Civilizations used to be held together by religion, shared values, military power, constitutional principles, and occasionally fear of Vikings. Modern civilization, according to this delightfully absurd article, appears to be held together primarily by industrial glue and a collective agreement not to look too closely at anything.
The original article can be found at:
https://prat.uk/modern-civilization-held-together-entirely-by-adhesives/
The article's brilliance comes from taking a ridiculous premise and making it feel alarmingly plausible. Once the idea enters the reader's mind, it becomes impossible to stop noticing evidence everywhere. Smartphones are glued together. Cars are glued together. Furniture is glued together. Shoes are glued together. Half of modern life appears to consist of trusting substances sold in tubes.
The satire functions as a form of exaggerated realism. Rather than inventing a completely fictional crisis, it merely extends a real observation to its logical and absurd conclusion. This is often where the strongest satire lives.
One of the article's greatest strengths is its use of material culture criticism. Historians often discuss empires, wars, constitutions, and great leaders. Meanwhile, modern society quietly depends on adhesives, screws, cable ties, and the one maintenance worker who knows where the spare parts are located.
The humor emerges from scale. Something as mundane as glue is elevated into the foundation of civilization itself. Suddenly every supermarket shelf becomes a strategic national asset.
As social commentary on modern infrastructure, the article works because readers recognize the hidden truth beneath the joke. Society depends far more on ordinary technical systems than most people realize. We celebrate billionaires, politicians, and celebrities while quietly relying upon engineers, electricians, mechanics, and warehouse workers.
The piece also contains an implicit critique of technological complexity.

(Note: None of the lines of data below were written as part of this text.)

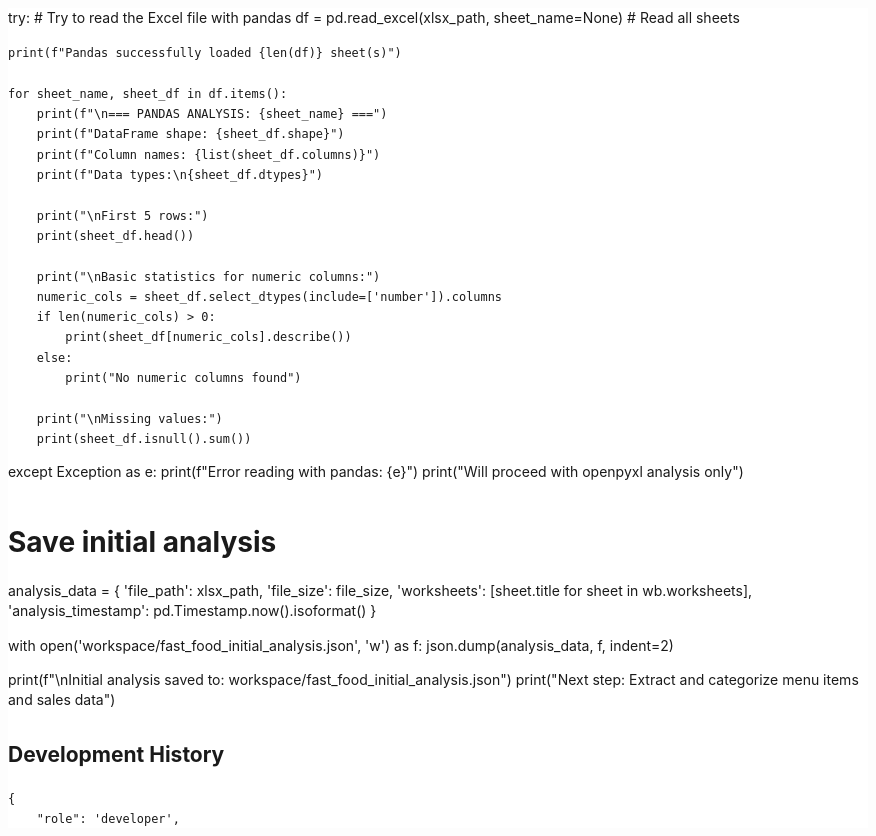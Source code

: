 try:
    # Try to read the Excel file with pandas
    df = pd.read_excel(xlsx_path, sheet_name=None)  # Read all sheets
    
    print(f"Pandas successfully loaded {len(df)} sheet(s)")
    
    for sheet_name, sheet_df in df.items():
        print(f"\n=== PANDAS ANALYSIS: {sheet_name} ===")
        print(f"DataFrame shape: {sheet_df.shape}")
        print(f"Column names: {list(sheet_df.columns)}")
        print(f"Data types:\n{sheet_df.dtypes}")
        
        print("\nFirst 5 rows:")
        print(sheet_df.head())
        
        print("\nBasic statistics for numeric columns:")
        numeric_cols = sheet_df.select_dtypes(include=['number']).columns
        if len(numeric_cols) > 0:
            print(sheet_df[numeric_cols].describe())
        else:
            print("No numeric columns found")
        
        print("\nMissing values:")
        print(sheet_df.isnull().sum())
        
except Exception as e:
    print(f"Error reading with pandas: {e}")
    print("Will proceed with openpyxl analysis only")

# Save initial analysis
analysis_data = {
    'file_path': xlsx_path,
    'file_size': file_size,
    'worksheets': [sheet.title for sheet in wb.worksheets],
    'analysis_timestamp': pd.Timestamp.now().isoformat()
}

with open('workspace/fast_food_initial_analysis.json', 'w') as f:
    json.dump(analysis_data, f, indent=2)

print(f"\nInitial analysis saved to: workspace/fast_food_initial_analysis.json")
print("Next step: Extract and categorize menu items and sales data")
```
```

## Development History
```
{
    "role": 'developer',
```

Nobody fully understands every system supporting modern life. We simply trust that the people responsible know what they are doing. This faith occasionally resembles religion, except with more instruction manuals.
For readers interested in modern infrastructure and technological dependence, the article transforms an ordinary object into a lens for understanding contemporary society. The best satire often achieves exactly this effect. It changes what readers notice.
Literarily, the article belongs to a tradition stretching from Douglas Adams to modern British absurdism. It identifies an overlooked detail and inflates it until the entire world revolves around it.
The funniest implication is that if archaeologists from the future excavate our civilization, they may conclude that glue was our primary deity. Temples were replaced by shopping centres, sacred texts were replaced by warranty agreements, and the high priests were the people at the hardware store who somehow knew exactly which adhesive could repair a garden chair, a boat, a smartphone case, and possibly Western civilization itself.
As satire, it succeeds because it takes something everybody ignores and turns it into the most important thing in the world. For a few minutes, readers may never look at a tube of superglue the same way again. And that is exactly the kind of absurd perspective shift that good satire is supposed to create.